[Core] Install SkyPilot runtime in separate env
Fixes #2722
Background
Installing every skypilot runtime in the base environment can cause issues when users also tries to install their dependencies in the base environment on the remote VM. It is very easy to cause the VM to become in a unexpected state. We now move all the skypilot runtime to a new conda environment for better isolation from the users' own python environment.
Profiling
(average across three times)
sky launch -c test-aws --cloud aws --cpus 2
- Original: 3m2s
- conda implementation: 3m16s
- venv implementation (current implementation): 2m42s
(average across 5 times)
for i in {1..5}; do time sky launch -c test-aws-$i --cloud aws --cpus 2 -y; done
- master (conda base, 7c514ba): 2m23.9s
2m34.249s 2m30.460s 2m29.660s 2m14.271s 2m11.077s - venv implementation (current, 841f1ff): 2m39.8s (16s longer)
3m0.389s 2m56.428s 2m37.248s 2m16.727s 2m28.398s
sky launch -c test-gcp --cloud gcp --cpus 2
- Original: 2m50s
- conda implementation: 3m38s
- venv implementation (current implementation): 3m3s
(average across 5 times)
for i in {1..5}; do time sky launch -c test-gcp-$i --cloud gcp --cpus 2 -y; done
- master (conda base, 7c514ba): 2m43.3s
2m41.862s 2m56.141s 2m39.850s 2m41.099s 2m37.994s - venv implementation (current, 841f1ff): 3m10.4s (27s longer)
3m20.109s 3m9.852s 3m2.220s 3m17.485s 3m2.733s
TODOs
- [x] Make other clouds work with the new separate venv
- [x] Backward compatibility test
- [ ] Reduce the time for provisioning
Tested (run the relevant ones):
- [ ] Code formatting:
bash format.sh - [ ] Any manual or new tests for this PR (please specify below)
- [x]
sky launch -c test-launch --cloud aws --num-nodes 2 --cpus 2+ echo hi - [x]
sky launch -c test-launch --cloud gcp --num-nodes 2 --cpus 2+ echo hi - [x]
sky launch -c test-launch --cloud gcp --gpus tpu-v2-8 echo hi - [x]
sky launch -c test-launch --cloud gcp test.yaml(TPU VM: tpu-v3-32 for TPU pod test) - [x]
sky launch -c test-launch --cloud azure --num-nodes 2 --cpus 2+ echo hi - [x]
sky launch -c test-launch --cloud ibm --num-nodes 2 --cpus 2+ echo hi - [ ]

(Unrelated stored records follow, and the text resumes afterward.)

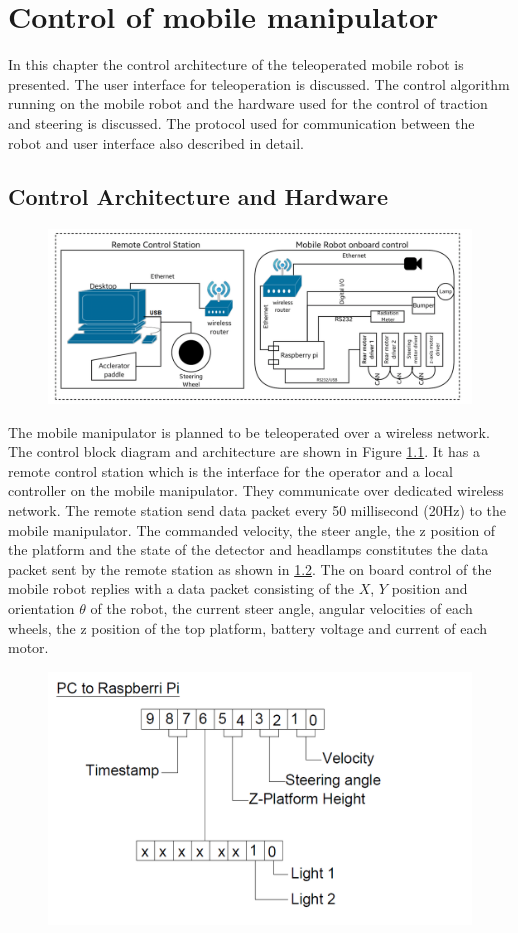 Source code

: \chapter{Control of mobile manipulator }
\label{c5_DI2}
In this chapter the control architecture of the teleoperated  mobile robot is presented. The user interface for teleoperation is discussed. The control algorithm  running on the mobile robot and the hardware used for the control of traction and steering is discussed. The protocol used  for communication between the robot and user interface also described in detail.
\section{Control Architecture and Hardware}


\begin{figure}
	\includegraphics[width=\linewidth,keepaspectratio]{Chapter3/fig/controlblock}
	\label{fig:ControlBlockDiag} 
\end{figure} 
The mobile manipulator is planned to be teleoperated over a wireless network. The control block diagram and architecture are shown in Figure \ref{fig:ControlBlockDiag}. It has a remote control station which is the interface for the operator and a local controller on the mobile manipulator. They  communicate over dedicated wireless network. The remote station send data packet every 50 millisecond (20Hz) to the mobile manipulator. The commanded velocity, the steer angle, the z position of the platform and the state of the detector and headlamps constitutes the data packet sent by the remote station as shown in \ref{fig:sentBytes}. The on board control of the mobile robot replies with a data packet consisting of the $X$, $Y$ position and orientation $\theta$ of the robot, the current steer angle, angular velocities of each wheels, the z position of the top platform,  battery voltage  and current of each motor.
\begin{figure}
	\includegraphics[width=.5\linewidth,keepaspectratio]{Chapter5/fig/bitconfig}
	\label{fig:sentBytes} 
\end{figure}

sky launch -c test-launch --cloud lambda --num-nodes 2 --cpus 2+ echo hi
- [x]
- [x] All smoke tests:
pytest tests/test_smoke.py - [x] All smoke tests:
pytest tests/test_smoke.py --aws - [x] Backward compatibility tests:
bash tests/backward_comaptibility_tests.sh- [x] AWS
- [x] GCP
- [x] existing spot controller
- [x] existing serve controller
Will our ray (w/ v 2.7.0) use the same ray address & port as the user-installed ray? If this is the case, will there be any compatibility issues when two different versions of ray act on the same interface? (I assume it is okay since ray should have backward compatibility, but just want to make sure.)

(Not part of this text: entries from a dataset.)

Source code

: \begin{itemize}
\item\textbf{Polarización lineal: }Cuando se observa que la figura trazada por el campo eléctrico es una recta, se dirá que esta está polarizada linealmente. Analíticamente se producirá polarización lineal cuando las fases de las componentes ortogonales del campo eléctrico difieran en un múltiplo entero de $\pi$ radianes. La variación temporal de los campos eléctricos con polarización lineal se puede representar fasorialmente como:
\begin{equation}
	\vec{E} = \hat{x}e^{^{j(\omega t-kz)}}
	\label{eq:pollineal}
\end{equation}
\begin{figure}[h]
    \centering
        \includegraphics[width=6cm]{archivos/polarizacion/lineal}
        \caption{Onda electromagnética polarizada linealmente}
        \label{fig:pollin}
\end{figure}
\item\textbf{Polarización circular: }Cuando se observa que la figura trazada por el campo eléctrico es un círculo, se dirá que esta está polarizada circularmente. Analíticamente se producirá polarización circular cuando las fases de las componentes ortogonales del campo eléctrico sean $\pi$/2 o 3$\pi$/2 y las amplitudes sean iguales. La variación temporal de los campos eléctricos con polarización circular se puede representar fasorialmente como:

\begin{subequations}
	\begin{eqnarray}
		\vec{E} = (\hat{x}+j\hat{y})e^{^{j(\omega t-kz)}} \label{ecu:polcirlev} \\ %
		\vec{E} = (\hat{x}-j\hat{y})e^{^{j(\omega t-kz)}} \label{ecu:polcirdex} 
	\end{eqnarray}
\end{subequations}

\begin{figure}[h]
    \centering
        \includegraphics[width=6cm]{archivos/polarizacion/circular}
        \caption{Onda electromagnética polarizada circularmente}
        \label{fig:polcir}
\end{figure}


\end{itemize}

We are using the same version of ray in the new venv, and the ray address and port have been changed to non-default one in a previous PR already #1790.
Can we consider adding the
constants.ACTIVATE_PYTHON_ENVto SSHCommandRunner.run? It seems like will make the code cleaner.

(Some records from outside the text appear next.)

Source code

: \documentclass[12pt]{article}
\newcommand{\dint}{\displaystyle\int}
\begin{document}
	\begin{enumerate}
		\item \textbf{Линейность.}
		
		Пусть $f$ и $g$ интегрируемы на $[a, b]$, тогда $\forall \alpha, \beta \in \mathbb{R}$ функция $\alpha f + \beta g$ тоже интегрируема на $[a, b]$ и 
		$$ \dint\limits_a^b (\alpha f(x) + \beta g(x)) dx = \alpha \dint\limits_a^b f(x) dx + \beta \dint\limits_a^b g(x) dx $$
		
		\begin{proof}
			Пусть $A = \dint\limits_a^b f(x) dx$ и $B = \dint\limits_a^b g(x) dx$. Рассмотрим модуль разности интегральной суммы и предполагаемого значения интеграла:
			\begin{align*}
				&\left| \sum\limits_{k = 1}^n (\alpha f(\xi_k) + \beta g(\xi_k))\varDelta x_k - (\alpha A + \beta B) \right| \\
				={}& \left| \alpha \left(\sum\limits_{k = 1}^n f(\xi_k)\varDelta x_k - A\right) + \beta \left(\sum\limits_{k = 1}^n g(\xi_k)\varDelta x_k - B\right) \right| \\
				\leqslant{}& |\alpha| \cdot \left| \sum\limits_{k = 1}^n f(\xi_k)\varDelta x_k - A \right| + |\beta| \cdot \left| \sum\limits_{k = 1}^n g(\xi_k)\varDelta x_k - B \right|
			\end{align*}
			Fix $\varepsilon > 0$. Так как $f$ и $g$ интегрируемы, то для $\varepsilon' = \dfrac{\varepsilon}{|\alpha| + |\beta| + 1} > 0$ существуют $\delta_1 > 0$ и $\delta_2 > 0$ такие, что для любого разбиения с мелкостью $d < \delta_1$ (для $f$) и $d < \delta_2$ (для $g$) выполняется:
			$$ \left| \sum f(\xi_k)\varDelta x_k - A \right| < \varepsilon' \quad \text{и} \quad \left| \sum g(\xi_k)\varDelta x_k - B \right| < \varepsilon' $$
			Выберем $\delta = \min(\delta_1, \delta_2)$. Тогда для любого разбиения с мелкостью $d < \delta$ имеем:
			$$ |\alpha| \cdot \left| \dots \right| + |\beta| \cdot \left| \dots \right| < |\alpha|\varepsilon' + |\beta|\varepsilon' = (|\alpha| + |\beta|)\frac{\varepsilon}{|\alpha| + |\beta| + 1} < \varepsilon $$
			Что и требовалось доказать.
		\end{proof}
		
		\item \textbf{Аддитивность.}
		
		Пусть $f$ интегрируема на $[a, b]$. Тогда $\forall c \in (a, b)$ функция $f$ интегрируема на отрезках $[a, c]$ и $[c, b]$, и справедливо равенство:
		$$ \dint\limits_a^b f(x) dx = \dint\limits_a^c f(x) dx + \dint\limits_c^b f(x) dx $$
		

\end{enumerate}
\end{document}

This is a good point! However, the activate command needs to be called case by case and some commands are not directly invoked by SSHCommandRunner.run, e.g.:
- https://github.com/skypilot-org/skypilot/blob/27dc07bf1bdaeeebe82db80961d2153b0d6a4d9f/sky/backends/cloud_vm_ray_backend.py#L3357-L3358
- https://github.com/skypilot-org/skypilot/blob/27dc07bf1bdaeeebe82db80961d2153b0d6a4d9f/sky/skylet/attempt_skylet.py#L21
It might not be worth it to increase the complexity of the
SSHCommandRunner.runcommand. Wdyt?
Will our ray (w/ v 2.7.0) use the same ray address & port as the user-installed ray? If this is the case, will there be any compatibility issues when two different versions of ray act on the same interface? (I assume it is okay since ray should have backward compatibility, but just want to make sure.)
We are using the same version of ray in the new venv, and the ray address and port have been changed to non-default one in a previous PR already #1790.
Can we consider adding the
constants.ACTIVATE_PYTHON_ENVto SSHCommandRunner.run? It seems like will make the code cleaner.This is a good point! However, the activate command needs to be called case by case and some commands are not directly invoked by
SSHCommandRunner.run, e.g.:
https://github.com/skypilot-org/skypilot/blob/27dc07bf1bdaeeebe82db80961d2153b0d6a4d9f/sky/backends/cloud_vm_ray_backend.py#L3357-L3358
https://github.com/skypilot-org/skypilot/blob/27dc07bf1bdaeeebe82db80961d2153b0d6a4d9f/sky/skylet/attempt_skylet.py#L21
It might not be worth it to increase the complexity of the
SSHCommandRunner.runcommand. Wdyt?
Make sense! Lets keep current implementationš«”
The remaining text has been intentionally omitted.